§ **Exercise**: In the data, extract each line that holds the string "erase".

§ **Saved entries**:
----
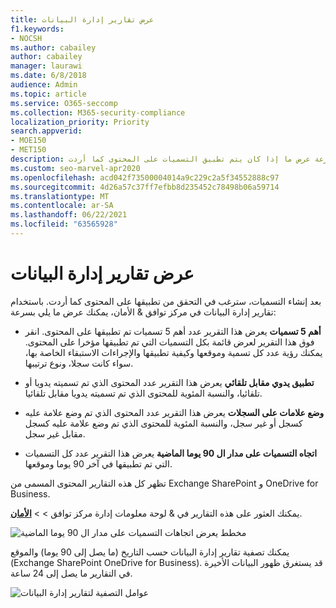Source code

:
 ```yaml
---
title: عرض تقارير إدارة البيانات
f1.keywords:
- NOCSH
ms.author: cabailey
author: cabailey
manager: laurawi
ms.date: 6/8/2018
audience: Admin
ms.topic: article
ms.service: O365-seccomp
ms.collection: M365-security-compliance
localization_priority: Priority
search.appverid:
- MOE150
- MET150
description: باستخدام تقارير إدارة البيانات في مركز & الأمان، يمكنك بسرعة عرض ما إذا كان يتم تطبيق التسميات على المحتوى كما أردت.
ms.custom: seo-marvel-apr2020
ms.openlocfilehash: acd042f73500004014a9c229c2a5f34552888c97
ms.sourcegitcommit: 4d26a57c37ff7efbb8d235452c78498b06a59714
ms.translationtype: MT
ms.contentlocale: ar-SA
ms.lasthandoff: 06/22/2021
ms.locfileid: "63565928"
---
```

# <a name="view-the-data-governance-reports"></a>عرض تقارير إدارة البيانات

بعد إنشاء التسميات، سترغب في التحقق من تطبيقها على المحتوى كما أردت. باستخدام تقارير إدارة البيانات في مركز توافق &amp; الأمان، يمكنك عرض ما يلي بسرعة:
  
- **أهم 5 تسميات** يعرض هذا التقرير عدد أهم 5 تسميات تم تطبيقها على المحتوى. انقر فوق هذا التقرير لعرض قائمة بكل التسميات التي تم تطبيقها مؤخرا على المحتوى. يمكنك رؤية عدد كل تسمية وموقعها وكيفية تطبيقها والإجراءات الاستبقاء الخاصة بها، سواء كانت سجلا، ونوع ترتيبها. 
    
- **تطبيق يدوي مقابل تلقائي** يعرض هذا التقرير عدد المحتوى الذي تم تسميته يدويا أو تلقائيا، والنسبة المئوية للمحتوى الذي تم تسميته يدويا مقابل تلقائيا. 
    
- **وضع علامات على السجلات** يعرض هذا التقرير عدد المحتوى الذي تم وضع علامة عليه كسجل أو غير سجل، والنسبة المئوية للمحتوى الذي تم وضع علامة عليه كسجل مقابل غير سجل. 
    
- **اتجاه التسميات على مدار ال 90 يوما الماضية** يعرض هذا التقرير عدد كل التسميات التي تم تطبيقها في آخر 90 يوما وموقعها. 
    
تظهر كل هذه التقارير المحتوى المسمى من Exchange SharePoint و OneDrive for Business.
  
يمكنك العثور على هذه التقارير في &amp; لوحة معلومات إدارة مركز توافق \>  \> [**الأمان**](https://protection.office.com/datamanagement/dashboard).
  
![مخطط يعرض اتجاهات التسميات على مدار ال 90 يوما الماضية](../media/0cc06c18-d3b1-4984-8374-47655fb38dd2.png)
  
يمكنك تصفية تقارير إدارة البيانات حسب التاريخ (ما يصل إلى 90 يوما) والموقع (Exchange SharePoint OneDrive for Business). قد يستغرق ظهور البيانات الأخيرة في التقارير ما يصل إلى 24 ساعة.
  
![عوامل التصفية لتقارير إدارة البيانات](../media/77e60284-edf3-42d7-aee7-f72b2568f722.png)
----
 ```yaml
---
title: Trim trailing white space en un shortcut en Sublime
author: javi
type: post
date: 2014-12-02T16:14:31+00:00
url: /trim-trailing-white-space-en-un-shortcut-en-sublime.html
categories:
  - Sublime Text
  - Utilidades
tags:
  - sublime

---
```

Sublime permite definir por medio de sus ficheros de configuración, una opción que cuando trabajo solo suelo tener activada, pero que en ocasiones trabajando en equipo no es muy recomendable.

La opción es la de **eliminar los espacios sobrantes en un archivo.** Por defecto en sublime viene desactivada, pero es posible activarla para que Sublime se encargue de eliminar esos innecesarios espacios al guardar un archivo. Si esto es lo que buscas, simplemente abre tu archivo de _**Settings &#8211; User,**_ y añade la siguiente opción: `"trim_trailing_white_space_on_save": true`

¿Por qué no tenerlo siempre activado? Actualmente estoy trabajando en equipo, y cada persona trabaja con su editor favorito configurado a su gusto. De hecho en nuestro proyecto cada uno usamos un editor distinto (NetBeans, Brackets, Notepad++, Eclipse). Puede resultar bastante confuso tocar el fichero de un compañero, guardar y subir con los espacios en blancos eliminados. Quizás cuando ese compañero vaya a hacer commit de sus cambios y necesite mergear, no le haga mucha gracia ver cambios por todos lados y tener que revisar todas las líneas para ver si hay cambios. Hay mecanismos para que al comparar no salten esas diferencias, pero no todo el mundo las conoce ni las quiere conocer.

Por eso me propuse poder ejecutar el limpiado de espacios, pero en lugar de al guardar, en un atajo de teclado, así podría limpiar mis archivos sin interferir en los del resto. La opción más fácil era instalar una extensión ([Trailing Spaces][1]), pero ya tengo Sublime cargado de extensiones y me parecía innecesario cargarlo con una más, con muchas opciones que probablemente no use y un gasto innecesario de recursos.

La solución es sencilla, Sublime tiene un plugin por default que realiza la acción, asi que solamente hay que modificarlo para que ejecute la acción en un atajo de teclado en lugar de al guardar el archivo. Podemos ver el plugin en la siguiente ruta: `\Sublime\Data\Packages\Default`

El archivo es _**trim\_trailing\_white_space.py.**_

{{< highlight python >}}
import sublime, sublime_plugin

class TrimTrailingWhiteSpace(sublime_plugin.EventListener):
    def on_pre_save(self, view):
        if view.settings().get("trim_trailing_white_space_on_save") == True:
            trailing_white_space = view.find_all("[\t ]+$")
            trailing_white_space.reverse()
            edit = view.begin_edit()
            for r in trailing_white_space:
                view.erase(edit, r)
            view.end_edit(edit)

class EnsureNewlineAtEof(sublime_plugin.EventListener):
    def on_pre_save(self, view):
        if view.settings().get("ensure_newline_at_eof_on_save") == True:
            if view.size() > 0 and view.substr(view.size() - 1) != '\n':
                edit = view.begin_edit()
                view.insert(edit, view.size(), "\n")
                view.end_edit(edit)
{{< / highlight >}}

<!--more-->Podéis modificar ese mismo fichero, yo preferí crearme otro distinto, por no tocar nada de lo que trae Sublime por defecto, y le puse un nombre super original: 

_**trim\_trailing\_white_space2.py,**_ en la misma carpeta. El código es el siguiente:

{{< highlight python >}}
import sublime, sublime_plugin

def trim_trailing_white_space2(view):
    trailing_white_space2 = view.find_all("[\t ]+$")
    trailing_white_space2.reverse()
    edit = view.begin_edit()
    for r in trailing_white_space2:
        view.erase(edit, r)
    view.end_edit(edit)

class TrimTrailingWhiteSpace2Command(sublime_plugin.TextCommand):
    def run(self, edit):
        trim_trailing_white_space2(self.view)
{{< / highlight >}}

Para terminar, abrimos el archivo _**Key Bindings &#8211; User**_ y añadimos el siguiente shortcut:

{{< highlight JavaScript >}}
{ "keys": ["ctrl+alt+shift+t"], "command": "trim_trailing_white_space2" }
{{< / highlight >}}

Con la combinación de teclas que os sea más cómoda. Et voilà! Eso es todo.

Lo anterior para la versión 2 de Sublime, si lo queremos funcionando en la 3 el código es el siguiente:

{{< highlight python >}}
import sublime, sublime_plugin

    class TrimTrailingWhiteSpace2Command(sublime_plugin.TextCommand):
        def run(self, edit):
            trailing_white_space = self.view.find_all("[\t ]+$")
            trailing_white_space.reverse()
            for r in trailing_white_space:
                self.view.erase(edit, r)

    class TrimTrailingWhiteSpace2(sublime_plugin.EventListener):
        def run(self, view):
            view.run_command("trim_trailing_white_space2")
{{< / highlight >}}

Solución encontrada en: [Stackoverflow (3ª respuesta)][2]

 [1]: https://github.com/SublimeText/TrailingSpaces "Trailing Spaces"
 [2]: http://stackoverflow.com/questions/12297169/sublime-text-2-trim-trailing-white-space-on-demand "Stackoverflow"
----
§ **Answer section**:
                view.erase(edit, r)
        view.erase(edit, r)
                self.view.erase(edit, r)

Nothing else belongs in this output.